Documentation ¶
Index ¶
Constants ¶
This section is empty.
Variables ¶
var ErrBadPattern = path.ErrBadPattern
Functions ¶
func Match ¶
Match reports whether name matches the shell pattern. The pattern syntax is:
pattern: { term } term: '*' matches any sequence of non-path-separators '/**/' matches zero or more directories '?' matches any single non-path-separator character '[' [ '^' '!' ] { character-range } ']' character class (must be non-empty) starting with `^` or `!` negates the class '{' { term } [ ',' { term } ... ] '}' alternatives c matches character c (c != '*', '?', '\\', '[') '\\' c matches character c character-range: c matches character c (c != '\\', '-', ']') '\\' c matches character c lo '-' hi matches character c for lo <= c <= hi
Match returns true if `name` matches the file name `pattern`. `name` and `pattern` are split on forward slash (`/`) characters and may be relative or absolute.
Match requires pattern to match all of name, not just a substring. The only possible returned error is ErrBadPattern, when pattern is malformed.
A doublestar (`**`) should appear surrounded by path separators such as `/**/`. A mid-pattern doublestar (`**`) behaves like bash's globstar option: a pattern such as `path/to/**.txt` would return the same results as `path/to/*.txt`. The pattern you're looking for is `path/to/**/*.txt`.

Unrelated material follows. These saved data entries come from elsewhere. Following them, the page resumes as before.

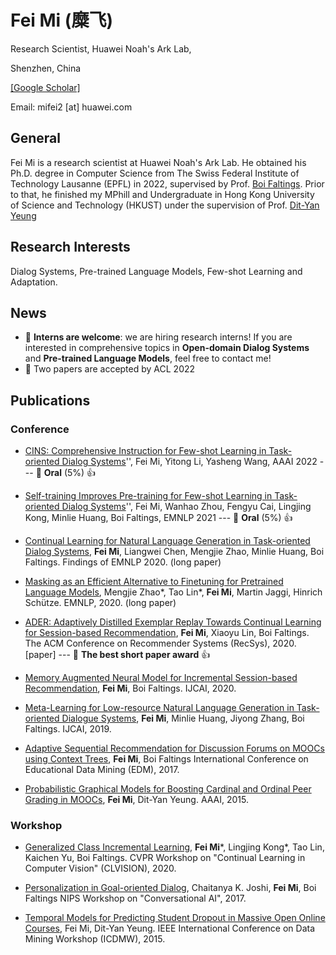 # Fei Mi (糜飞)

Research Scientist, Huawei Noah's Ark Lab,

Shenzhen, China

[[Google Scholar]](https://scholar.google.com/citations?user=gX3493QAAAAJ&hl=zh-CN)

Email: mifei2 [at] huawei.com  

## General

Fei Mi is a research scientist at Huawei Noah's Ark Lab. He obtained his Ph.D. degree in Computer Science from The Swiss Federal Institute of Technology Lausanne (EPFL) in 2022, supervised by Prof. [Boi Faltings](https://lia.epfl.ch/~faltings/). Prior to that, he finished my MPhill and Undergraduate in Hong Kong University of Science and Technology (HKUST) under the supervision of Prof. [Dit-Yan Yeung](https://sites.google.com/view/dyyeung)

## Research Interests
Dialog Systems, Pre-trained Language Models, Few-shot Learning and Adaptation.

## News
- :cherries: **Interns are welcome**: we are hiring research interns! If you are interested in comprehensive topics in **Open-domain Dialog Systems** and **Pre-trained Language Models**, feel free to contact me!
- :cherries: Two papers are accepted by ACL 2022

## Publications
### Conference
- [CINS: Comprehensive Instruction for Few-shot Learning in Task-oriented Dialog Systems](https://arxiv.org/abs/2109.04645)'', Fei Mi, Yitong Li, Yasheng Wang, AAAI 2022  ---  :cherries: **Oral** (5%) :+1:

- [Self-training Improves Pre-training for Few-shot Learning in Task-oriented Dialog Systems](https://aclanthology.org/2021.emnlp-main.142/)'', Fei Mi, Wanhao Zhou, Fengyu Cai, Lingjing Kong, Minlie Huang, Boi Faltings, EMNLP 2021  ---  :cherries: **Oral** (5%) :+1:

- [Continual Learning for Natural Language Generation in Task-oriented Dialog Systems](https://aclanthology.org/2020.findings-emnlp.310/), 
**Fei Mi**, Liangwei Chen, Mengjie Zhao, Minlie Huang, Boi Faltings. 
Findings of EMNLP 2020. (long paper) 

- [Masking as an Efficient Alternative to Finetuning for Pretrained Language Models](https://aclanthology.org/2020.emnlp-main.174/), Mengjie Zhao*, Tao Lin*, **Fei Mi**, Martin Jaggi, Hinrich Schütze. 
EMNLP, 2020. (long paper) 

- [ADER: Adaptively Distilled Exemplar Replay Towards Continual Learning for Session-based Recommendation](https://dl.acm.org/doi/abs/10.1145/3383313.3412218?casa_token=845HSBo8dhAAAAAA:FjbqVZkxhi0TwGNo2vjapqlQP-qsCc-iG6ZNnpmigsnZ_6G4Nb_RGUIn_djWHp667fFNZzSFqCVv), **Fei Mi**, Xiaoyu Lin, Boi Faltings. 
The ACM Conference on Recommender Systems (RecSys), 2020. [paper]   ---  :cherries: **The best short paper award** :+1:

- [Memory Augmented Neural Model for Incremental Session-based Recommendation](https://www.ijcai.org/proceedings/2020/0300.pdf), **Fei Mi**, Boi Faltings. 
IJCAI, 2020.

- [Meta-Learning for Low-resource Natural Language Generation in Task-oriented Dialogue Systems](https://www.ijcai.org/proceedings/2019/0437.pdf), **Fei Mi**, Minlie Huang, Jiyong Zhang, Boi Faltings. 
IJCAI, 2019. 

- [Adaptive Sequential Recommendation for Discussion Forums on MOOCs using Context Trees](http://educationaldatamining.org/EDM2017/proc_files/papers/paper_25.pdf), **Fei Mi**, Boi Faltings
International Conference on Educational Data Mining (EDM), 2017.

- [Probabilistic Graphical Models for Boosting Cardinal and Ordinal Peer Grading in MOOCs](https://www.aaai.org/ocs/index.php/AAAI/AAAI15/paper/viewPaper/9534), **Fei Mi**, Dit-Yan Yeung.
AAAI, 2015.

### Workshop
- [Generalized Class Incremental Learning](https://openaccess.thecvf.com/content_CVPRW_2020/html/w15/Mi_Generalized_Class_Incremental_Learning_CVPRW_2020_paper.html), **Fei Mi***, Lingjing Kong*, Tao Lin, Kaichen Yu, Boi Faltings. CVPR Workshop on "Continual Learning in Computer Vision" (CLVISION), 2020.

- [Personalization in Goal-oriented Dialog](https://arxiv.org/abs/1706.07503), Chaitanya K. Joshi, **Fei Mi**, Boi Faltings
NIPS Workshop on "Conversational AI", 2017.

- [Temporal Models for Predicting Student Dropout in Massive Open Online Courses](https://dl.acm.org/doi/abs/10.1109/ICDMW.2015.174), Fei Mi, Dit-Yan Yeung.
IEEE International Conference on Data Mining Workshop (ICDMW), 2015.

Note: this is meant as a drop-in replacement for path.Match() which always uses '/' as the path separator. If you want to support systems which use a different path separator (such as Windows), what you want is PathMatch(). Alternatively, you can run filepath.ToSlash() on both pattern and name and then use this function.
Note: users should _not_ count on the returned error, doublestar.ErrBadPattern, being equal to path.ErrBadPattern.
func ValidatePattern ¶
Validate a pattern. Patterns are validated while they run in Match(), PathMatch(), and Glob(), so, you normally wouldn't need to call this. However, there are cases where this might be useful: for example, if your program allows a user to enter a pattern that you'll run at a later time, you might want to validate it.
ValidatePattern assumes your pattern uses '/' as the path separator.
Types ¶
This section is empty.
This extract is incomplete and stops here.